OUP (2016) h/b 343pp £67.50 (ISBN 9780198768821)
Two centuries after Wolf’s Prolegomena ad Homerum in 1795 the Homeric questions just keep on coming. This latest book shows that there is plenty still to say in the areas he opened up and that our understanding of the literature of the past only opens up new areas of inquiry rather than closing any of them down.
Most of us were taught that Homer was the first and the best of poets. Homer, like Aristotle’s unmoved mover, began and created the tradition which all later poets tapped into. He himself was not alluding to anybody earlier because there was nobody earlier, and neither was there anybody contemporary to borrow from. C., who is of course well-acquainted with neo-analysis and fully acknowledges the work of Kakridis, Kullmann et al., rightly challenges this assumption. The mythographical and literary background is obviously there behind the text, in allusive references such as the quip about the ‘randiness of Paris’ in Iliad 24.30 or the obvious drawing on other sources in passages like the catalogue of women in Odyssey 11 and the Argonautic material in Odyssey 12. ‘Homer’ was ‘composing’ in a world full of stories, and his audience must have known many of them to pick up the references, although we are far from knowing whether Homer’s audience was anything like Shaw’s intelligent woman. This ‘traditional referentiality’ is not of course the same as full-blooded intertextuality which is what we find when (say) Virgil and Lucretius use Homer’s ipsissima verba in Latin—and the degree to which the Homeric question ties in with the question of when literacy came into archaic Greece is vital and still uncertain. Even if the audience were illiterate, however, the poet was probably not, if the literary subtlety of the text is to be accounted for.
The book divides up neatly into distinct chapters. After a full introduction to the thesis, chapter 2 looks at the evidence of allusion in Homer between the Iliad and Odyssey and between the Iliad and the Memnonis, the putative precursor of the fragmentary Aethiopis. There is enough to suggest that the poet of the Odyssey knew the Iliad, but when C. takes us into the Memnonis, where the storyline (Memnon kills Antilochus and is then killed by Achilles in vengeance) is a similar story to that of the Iliad, we are on less firm ground. The Memnonis may have been influenced by Homer rather than the other way round, especially as the dating is not secure, and the links are more suggestive than abundantly compelling.
Chapter three looks at the possible links between the Homeric Hymn to Demeter and the ‘Orphic’ Hymn to Demeter (and C. helpfully gives us a translation of the Berlin Papyrus of what we possess of this lost text at the end of the book). Here, as in chapter 2, C. draws on the meagre evidence for the Orphic hymn to see if there is any sign of literary contact with the Homeric Hymn, and finds enough to make an argument. The argument is (he acknowledges) bedevilled by the poor state of our knowledge of the Orphic hymn, but he closes the chapter with some lucid discussion of the state of our knowledge and the scholarly debate surrounding it.
Chapter four looks at what C. calls ‘pregnant tears’ as a form of allusion.

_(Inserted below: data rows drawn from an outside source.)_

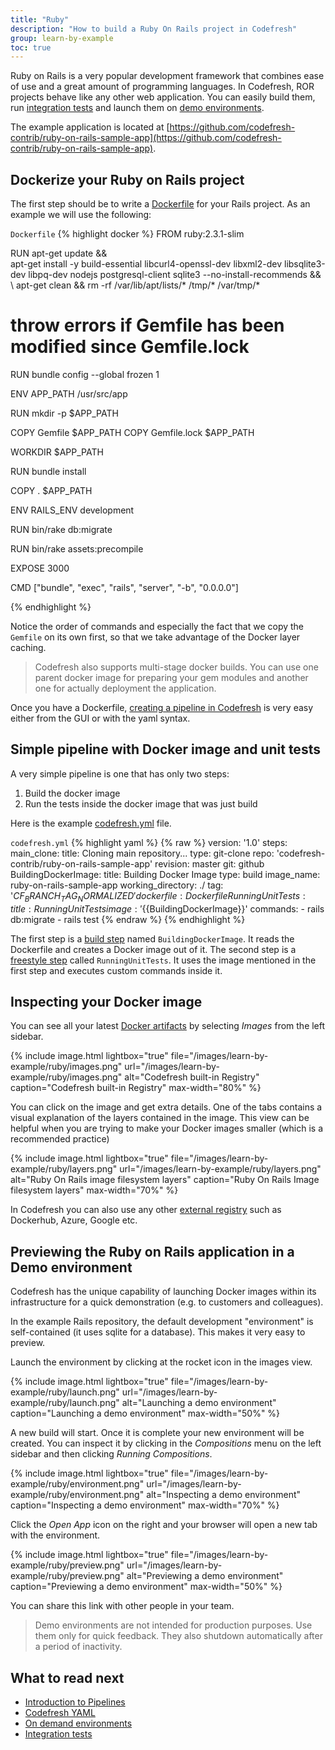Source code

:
```yaml
---
title: "Ruby"
description: "How to build a Ruby On Rails project in Codefresh"
group: learn-by-example
toc: true
---
```

Ruby on Rails is a very popular development framework that combines ease of use and a great amount of programming languages. In Codefresh, ROR projects behave like any other web application. You can easily build them, run [integration tests]({{site.baseurl}}/docs/testing/integration-tests/) and launch them on [demo environments]({{site.baseurl}}/docs/getting-started/on-demand-environments/).

The example application is located at [https://github.com/codefresh-contrib/ruby-on-rails-sample-app](https://github.com/codefresh-contrib/ruby-on-rails-sample-app).


 
## Dockerize your Ruby on Rails project

The first step should be to write a [Dockerfile](https://github.com/codefresh-contrib/ruby-on-rails-sample-app/blob/master/Dockerfile) for your Rails project. As an example we will use the following:



`Dockerfile`
{% highlight docker %}
FROM ruby:2.3.1-slim

RUN apt-get update && \
    apt-get install -y build-essential libcurl4-openssl-dev libxml2-dev libsqlite3-dev libpq-dev nodejs postgresql-client sqlite3 --no-install-recommends && \ 
    apt-get clean && rm -rf /var/lib/apt/lists/* /tmp/* /var/tmp/*

# throw errors if Gemfile has been modified since Gemfile.lock
RUN bundle config --global frozen 1

ENV APP_PATH /usr/src/app

RUN mkdir -p $APP_PATH

COPY Gemfile $APP_PATH
COPY Gemfile.lock $APP_PATH

WORKDIR $APP_PATH

RUN bundle install

COPY . $APP_PATH

ENV RAILS_ENV development

RUN bin/rake db:migrate 

RUN bin/rake assets:precompile

EXPOSE 3000

CMD ["bundle", "exec", "rails", "server", "-b", "0.0.0.0"]

{% endhighlight %}

Notice the order of commands and especially the fact that we copy the `Gemfile` on its own first, so that we take advantage of the Docker layer caching.

>Codefresh also supports multi-stage docker builds. You can use one parent docker image for preparing your gem modules and another one for actually deployment the application.

Once you have a Dockerfile, [creating a pipeline in Codefresh]({{site.baseurl}}/docs/configure-ci-cd-pipeline/pipelines/) is very easy either from the GUI or with the yaml syntax.

## Simple pipeline with Docker image and unit tests

A very simple pipeline is one that has only two steps:

1. Build the docker image 
1. Run the tests inside the docker image that was just build

Here is the example [codefresh.yml](https://github.com/codefresh-contrib/ruby-on-rails-sample-app/blob/master/codefresh.yml) file.


`codefresh.yml`
{% highlight yaml %}
{% raw %}
version: '1.0'
steps:
  main_clone:
    title: Cloning main repository...
    type: git-clone
    repo: 'codefresh-contrib/ruby-on-rails-sample-app'
    revision: master
    git: github
  BuildingDockerImage:
    title: Building Docker Image
    type: build
    image_name: ruby-on-rails-sample-app
    working_directory: ./
    tag: '${{CF_BRANCH_TAG_NORMALIZED}}'
    dockerfile: Dockerfile
  RunningUnitTests:
    title: Running Unit Tests
    image: '${{BuildingDockerImage}}'
    commands: 
      - rails db:migrate
      - rails test
{% endraw %}
{% endhighlight %}

The first step is a [build step]({{site.baseurl}}/docs/codefresh-yaml/steps/build/) named `BuildingDockerImage`. It reads the Dockerfile and creates a Docker image out of it. The second step is a [freestyle step]({{site.baseurl}}/docs/codefresh-yaml/steps/freestyle/) called `RunningUnitTests`. It uses the image mentioned in the first step and executes custom commands inside it.


## Inspecting your Docker image

You can see all your latest [Docker artifacts]({{site.baseurl}}/docs/docker-registries/working-with-docker-registries/#viewing-docker-images) by selecting *Images* from the left sidebar.


{% include image.html 
lightbox="true" 
file="/images/learn-by-example/ruby/images.png" 
url="/images/learn-by-example/ruby/images.png" 
alt="Codefresh built-in Registry" 
caption="Codefresh built-in Registry" 
max-width="80%" 
%}

You can click on the image and get extra details. One of the tabs contains a visual explanation of the layers contained in the image. This view can be helpful when you are trying to make your Docker images smaller (which is a recommended practice)

{% include image.html 
lightbox="true" 
file="/images/learn-by-example/ruby/layers.png" 
url="/images/learn-by-example/ruby/layers.png" 
alt="Ruby On Rails image filesystem layers" 
caption="Ruby On Rails Image filesystem layers" 
max-width="70%" 
%}

In Codefresh you can also use any other [external registry]({{site.baseurl}}/docs/docker-registries/external-docker-registries/) such as Dockerhub, Azure, Google etc.


## Previewing the Ruby on Rails application in a Demo environment

Codefresh has the unique capability of launching Docker images within its infrastructure for a quick demonstration (e.g. to customers and colleagues). 

In the example Rails repository, the default development "environment" is self-contained (it uses sqlite for a database). This makes it very easy to preview.

Launch the environment by clicking at the rocket icon in the images view.

{% include image.html 
lightbox="true" 
file="/images/learn-by-example/ruby/launch.png" 
url="/images/learn-by-example/ruby/launch.png" 
alt="Launching a demo environment" 
caption="Launching a demo environment" 
max-width="50%" 
%}

A new build will start. Once it is complete your new environment will be created. You can inspect it by clicking in the *Compositions* menu on the left sidebar and then clicking *Running Compositions*.

{% include image.html 
lightbox="true" 
file="/images/learn-by-example/ruby/environment.png" 
url="/images/learn-by-example/ruby/environment.png" 
alt="Inspecting a demo environment" 
caption="Inspecting a demo environment" 
max-width="70%" 
%}

Click the *Open App* icon on the right and your browser will open a new tab with the environment. 

{% include image.html 
lightbox="true" 
file="/images/learn-by-example/ruby/preview.png" 
url="/images/learn-by-example/ruby/preview.png" 
alt="Previewing a demo environment" 
caption="Previewing a demo environment" 
max-width="50%" 
%}


You can share this link with other people in your team.

>Demo environments are not intended for production purposes. Use them only for quick feedback. They also shutdown automatically after a period of inactivity.



## What to read next

* [Introduction to Pipelines]({{site.baseurl}}/docs/configure-ci-cd-pipeline/introduction-to-codefresh-pipelines/)
* [Codefresh YAML]({{site.baseurl}}/docs/codefresh-yaml/what-is-the-codefresh-yaml/)
* [On demand environments]({{site.baseurl}}/docs/getting-started/on-demand-environments/)
* [Integration tests]({{site.baseurl}}/docs/testing/integration-tests/)


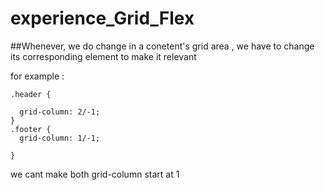 ﻿# experience_Grid_Flex

##Whenever, we do change in a conetent's grid area , we have to change its corresponding element to make it relevant

for example : 

```
.header {

  grid-column: 2/-1;
}
.footer {
  grid-column: 1/-1;

}

```
we cant make both grid-column start at 1
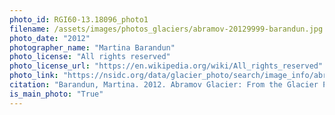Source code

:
 ```yaml
---
photo_id: RGI60-13.18096_photo1
filename: /assets/images/photos_glaciers/abramov-20129999-barandun.jpg
photo_date: "2012"
photographer_name: "Martina Barandun"
photo_license: "All rights reserved"
photo_license_url: "https://en.wikipedia.org/wiki/All_rights_reserved"
photo_link: "https://nsidc.org/data/glacier_photo/search/image_info/abramov-20129999-barandun?order=true"
citation: "Barandun, Martina. 2012. Abramov Glacier: From the Glacier Photograph Collection. Boulder, Colorado USA: National Snow and Ice Data Center. Digital media."
is_main_photo: "True"
---
```

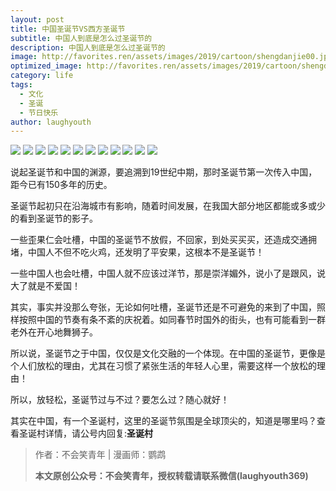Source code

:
 ```yaml
---
layout: post
title: 中国圣诞节VS西方圣诞节
subtitle: 中国人到底是怎么过圣诞节的
description: 中国人到底是怎么过圣诞节的
image: http://favorites.ren/assets/images/2019/cartoon/shengdanjie00.jpeg
optimized_image: http://favorites.ren/assets/images/2019/cartoon/shengdanjie00.jpeg
category: life
tags:
  - 文化
  - 圣诞
  - 节日快乐
author: laughyouth
---
```


![](http://favorites.ren/assets/images/2019/cartoon/shengdanjie01.jpg)
![](http://favorites.ren/assets/images/2019/cartoon/shengdanjie02.jpg)
![](http://favorites.ren/assets/images/2019/cartoon/shengdanjie03.jpg)
![](http://favorites.ren/assets/images/2019/cartoon/shengdanjie04.jpg)
![](http://favorites.ren/assets/images/2019/cartoon/shengdanjie05.jpg)
![](http://favorites.ren/assets/images/2019/cartoon/shengdanjie06.jpg)
![](http://favorites.ren/assets/images/2019/cartoon/shengdanjie07.jpg)
![](http://favorites.ren/assets/images/2019/cartoon/shengdanjie08.jpg)
![](http://favorites.ren/assets/images/2019/cartoon/shengdanjie09.jpg)
![](http://favorites.ren/assets/images/2019/cartoon/shengdanjie10.jpg)
![](http://favorites.ren/assets/images/2019/cartoon/shengdanjie11.jpg)
![](http://favorites.ren/assets/images/2019/cartoon/shengdanjie12.jpg)


说起圣诞节和中国的渊源，要追溯到19世纪中期，那时圣诞节第一次传入中国，距今已有150多年的历史。

圣诞节起初只在沿海城市有影响，随着时间发展，在我国大部分地区都能或多或少的看到圣诞节的影子。

一些歪果仁会吐槽，中国的圣诞节不放假，不回家，到处买买买，还造成交通拥堵，中国人不但不吃火鸡，还发明了平安果，这根本不是圣诞节！

一些中国人也会吐槽，中国人就不应该过洋节，那是崇洋媚外，说小了是跟风，说大了就是不爱国！

其实，事实并没那么夸张，无论如何吐槽，圣诞节还是不可避免的来到了中国，照样按照中国的节奏有条不紊的庆祝着。如同春节时国外的街头，也有可能看到一群老外在开心地舞狮子。

所以说，圣诞节之于中国，仅仅是文化交融的一个体现。在中国的圣诞节，更像是个人们放松的理由，尤其在习惯了紧张生活的年轻人心里，需要这样一个放松的理由！

所以，放轻松，圣诞节过与不过？要怎么过？随心就好！

其实在中国，有一个圣诞村，这里的圣诞节氛围是全球顶尖的，知道是哪里吗？查看圣诞村详情，请公号内回复:**圣诞村**

>作者：不会笑青年 | 漫画师：鹦鹉
>
>**本文原创公众号：不会笑青年，授权转载请联系微信(laughyouth369)**
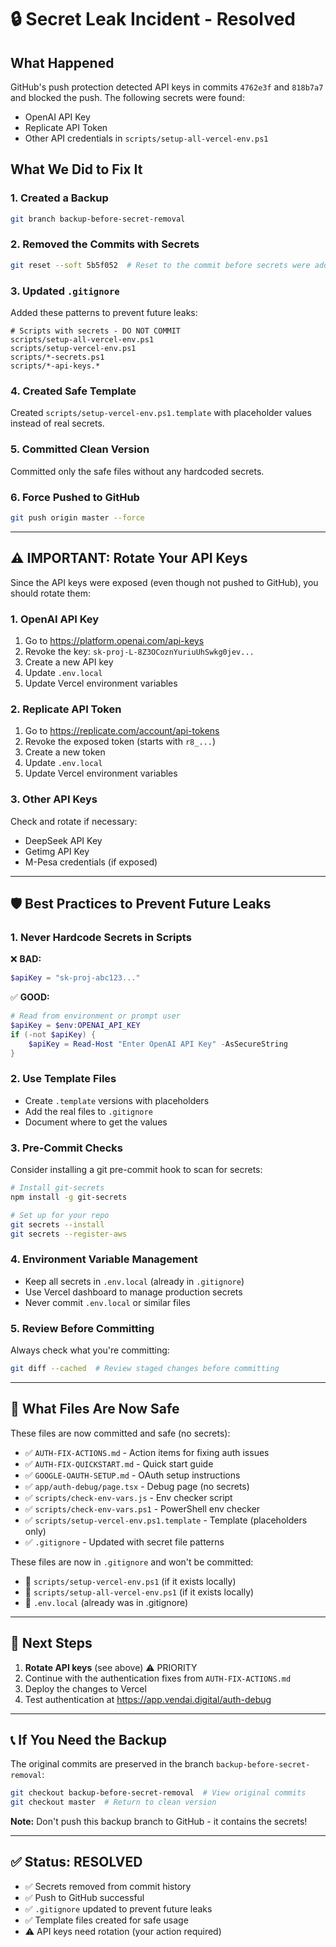 # 🔒 Secret Leak Incident - Resolved

## What Happened

GitHub's push protection detected API keys in commits `4762e3f` and `818b7a7` and blocked the push. The following secrets were found:
- OpenAI API Key
- Replicate API Token
- Other API credentials in `scripts/setup-all-vercel-env.ps1`

## What We Did to Fix It

### 1. Created a Backup
```bash
git branch backup-before-secret-removal
```

### 2. Removed the Commits with Secrets
```bash
git reset --soft 5b5f052  # Reset to the commit before secrets were added
```

### 3. Updated `.gitignore`
Added these patterns to prevent future leaks:
```
# Scripts with secrets - DO NOT COMMIT
scripts/setup-all-vercel-env.ps1
scripts/setup-vercel-env.ps1
scripts/*-secrets.ps1
scripts/*-api-keys.*
```

### 4. Created Safe Template
Created `scripts/setup-vercel-env.ps1.template` with placeholder values instead of real secrets.

### 5. Committed Clean Version
Committed only the safe files without any hardcoded secrets.

### 6. Force Pushed to GitHub
```bash
git push origin master --force
```

---

## ⚠️ IMPORTANT: Rotate Your API Keys

Since the API keys were exposed (even though not pushed to GitHub), you should rotate them:

### 1. OpenAI API Key
1. Go to https://platform.openai.com/api-keys
2. Revoke the key: `sk-proj-L-8Z3OCoznYuriuUhSwkg0jev...`
3. Create a new API key
4. Update `.env.local`
5. Update Vercel environment variables

### 2. Replicate API Token
1. Go to https://replicate.com/account/api-tokens
2. Revoke the exposed token (starts with `r8_...`)
3. Create a new token
4. Update `.env.local`
5. Update Vercel environment variables

### 3. Other API Keys
Check and rotate if necessary:
- DeepSeek API Key
- Getimg API Key
- M-Pesa credentials (if exposed)

---

## 🛡️ Best Practices to Prevent Future Leaks

### 1. Never Hardcode Secrets in Scripts
❌ **BAD:**
```powershell
$apiKey = "sk-proj-abc123..."
```

✅ **GOOD:**
```powershell
# Read from environment or prompt user
$apiKey = $env:OPENAI_API_KEY
if (-not $apiKey) {
    $apiKey = Read-Host "Enter OpenAI API Key" -AsSecureString
}
```

### 2. Use Template Files
- Create `.template` versions with placeholders
- Add the real files to `.gitignore`
- Document where to get the values

### 3. Pre-Commit Checks
Consider installing a git pre-commit hook to scan for secrets:

```bash
# Install git-secrets
npm install -g git-secrets

# Set up for your repo
git secrets --install
git secrets --register-aws
```

### 4. Environment Variable Management
- Keep all secrets in `.env.local` (already in `.gitignore`)
- Use Vercel dashboard to manage production secrets
- Never commit `.env.local` or similar files

### 5. Review Before Committing
Always check what you're committing:
```bash
git diff --cached  # Review staged changes before committing
```

---

## 📝 What Files Are Now Safe

These files are now committed and safe (no secrets):
- ✅ `AUTH-FIX-ACTIONS.md` - Action items for fixing auth issues
- ✅ `AUTH-FIX-QUICKSTART.md` - Quick start guide
- ✅ `GOOGLE-OAUTH-SETUP.md` - OAuth setup instructions
- ✅ `app/auth-debug/page.tsx` - Debug page (no secrets)
- ✅ `scripts/check-env-vars.js` - Env checker script
- ✅ `scripts/check-env-vars.ps1` - PowerShell env checker
- ✅ `scripts/setup-vercel-env.ps1.template` - Template (placeholders only)
- ✅ `.gitignore` - Updated with secret file patterns

These files are now in `.gitignore` and won't be committed:
- 🚫 `scripts/setup-vercel-env.ps1` (if it exists locally)
- 🚫 `scripts/setup-all-vercel-env.ps1` (if it exists locally)
- 🚫 `.env.local` (already was in .gitignore)

---

## 🔄 Next Steps

1. **Rotate API keys** (see above) ⚠️ PRIORITY
2. Continue with the authentication fixes from `AUTH-FIX-ACTIONS.md`
3. Deploy the changes to Vercel
4. Test authentication at https://app.vendai.digital/auth-debug

---

## 📞 If You Need the Backup

The original commits are preserved in the branch `backup-before-secret-removal`:
```bash
git checkout backup-before-secret-removal  # View original commits
git checkout master  # Return to clean version
```

**Note:** Don't push this backup branch to GitHub - it contains the secrets!

---

## ✅ Status: RESOLVED

- ✅ Secrets removed from commit history
- ✅ Push to GitHub successful
- ✅ `.gitignore` updated to prevent future leaks
- ✅ Template files created for safe usage
- ⚠️ API keys need rotation (your action required)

The weeping of a character can summon up emotional empathy from the audience who will link the tears with those of other situations, both intratextually and intertextually. C.’s use of the film Lola rennt to parallel and explain this sort of metalepsis does not carry total conviction as the film’s highly self-referential irony distances the audience in a way which the Iliad does not—but it is certainly borne out by later poets such as Ovid, whose Dido in the Heroides has clearly read her Virgil. Homer has his Andromache weep both in anticipation of Hector’s death (in book 6) and also when it has happened (in books 22 and 24) and the later passages strongly recall the earlier ones. C.’s claim that Ovid’s Ariadne is recalling Catullus 64 is interesting—but she is also of course recalling her earlier incarnation in Ovid’s own Heroides 10, which gives memini (Fasti 3.473) far more bite; and his take on the tears of Antilochus (Iliad 17.695-6, at being told by Menelaus that he has to tell Achilles the grim news of Patroclus’ death) as being signs of interplay with the Memnon saga seems over-fanciful. Weeping at the prospect of breaking awful news to a highly emotional man needs no ‘literary’ explanation and Homer rightly does not offer any.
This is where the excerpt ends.